• [Exercise description]
Copy every line from the records below that holds the word "initiates".

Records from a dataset
:::::

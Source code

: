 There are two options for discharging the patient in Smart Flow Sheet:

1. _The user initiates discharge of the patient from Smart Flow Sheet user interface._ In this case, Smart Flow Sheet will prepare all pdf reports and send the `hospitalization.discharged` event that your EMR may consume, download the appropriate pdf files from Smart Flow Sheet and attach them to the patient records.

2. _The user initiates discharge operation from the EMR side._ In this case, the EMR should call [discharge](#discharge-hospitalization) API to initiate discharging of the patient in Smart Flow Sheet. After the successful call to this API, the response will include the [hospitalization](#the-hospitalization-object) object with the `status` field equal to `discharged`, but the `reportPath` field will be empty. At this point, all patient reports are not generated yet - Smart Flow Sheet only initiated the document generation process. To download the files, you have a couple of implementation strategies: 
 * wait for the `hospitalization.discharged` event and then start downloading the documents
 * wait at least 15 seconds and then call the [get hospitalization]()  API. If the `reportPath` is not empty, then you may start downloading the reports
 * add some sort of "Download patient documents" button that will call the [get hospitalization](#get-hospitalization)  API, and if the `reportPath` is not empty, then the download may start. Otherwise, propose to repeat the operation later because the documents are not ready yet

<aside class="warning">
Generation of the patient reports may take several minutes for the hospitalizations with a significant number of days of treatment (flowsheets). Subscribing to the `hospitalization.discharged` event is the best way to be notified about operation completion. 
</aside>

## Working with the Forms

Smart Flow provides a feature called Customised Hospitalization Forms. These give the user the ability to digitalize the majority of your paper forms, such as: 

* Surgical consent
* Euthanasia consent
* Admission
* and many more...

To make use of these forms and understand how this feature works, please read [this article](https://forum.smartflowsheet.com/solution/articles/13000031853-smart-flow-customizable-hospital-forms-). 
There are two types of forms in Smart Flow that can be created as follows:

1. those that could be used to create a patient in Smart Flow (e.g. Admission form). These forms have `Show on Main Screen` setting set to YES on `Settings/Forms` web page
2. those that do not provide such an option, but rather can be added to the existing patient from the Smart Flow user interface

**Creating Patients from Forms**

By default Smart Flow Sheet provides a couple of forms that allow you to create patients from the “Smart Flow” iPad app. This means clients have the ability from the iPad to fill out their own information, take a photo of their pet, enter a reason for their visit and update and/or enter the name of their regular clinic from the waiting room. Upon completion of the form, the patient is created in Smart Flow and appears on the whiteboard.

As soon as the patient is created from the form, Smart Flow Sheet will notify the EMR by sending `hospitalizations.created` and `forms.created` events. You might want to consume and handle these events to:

:::::

• [Solution]
1. _The user initiates discharge of the patient from Smart Flow Sheet user interface._ In this case, Smart Flow Sheet will prepare all pdf reports and send the `hospitalization.discharged` event that your EMR may consume, download the appropriate pdf files from Smart Flow Sheet and attach them to the patient records.
2. _The user initiates discharge operation from the EMR side._ In this case, the EMR should call [discharge](#discharge-hospitalization) API to initiate discharging of the patient in Smart Flow Sheet. After the successful call to this API, the response will include the [hospitalization](#the-hospitalization-object) object with the `status` field equal to `discharged`, but the `reportPath` field will be empty. At this point, all patient reports are not generated yet - Smart Flow Sheet only initiated the document generation process. To download the files, you have a couple of implementation strategies: 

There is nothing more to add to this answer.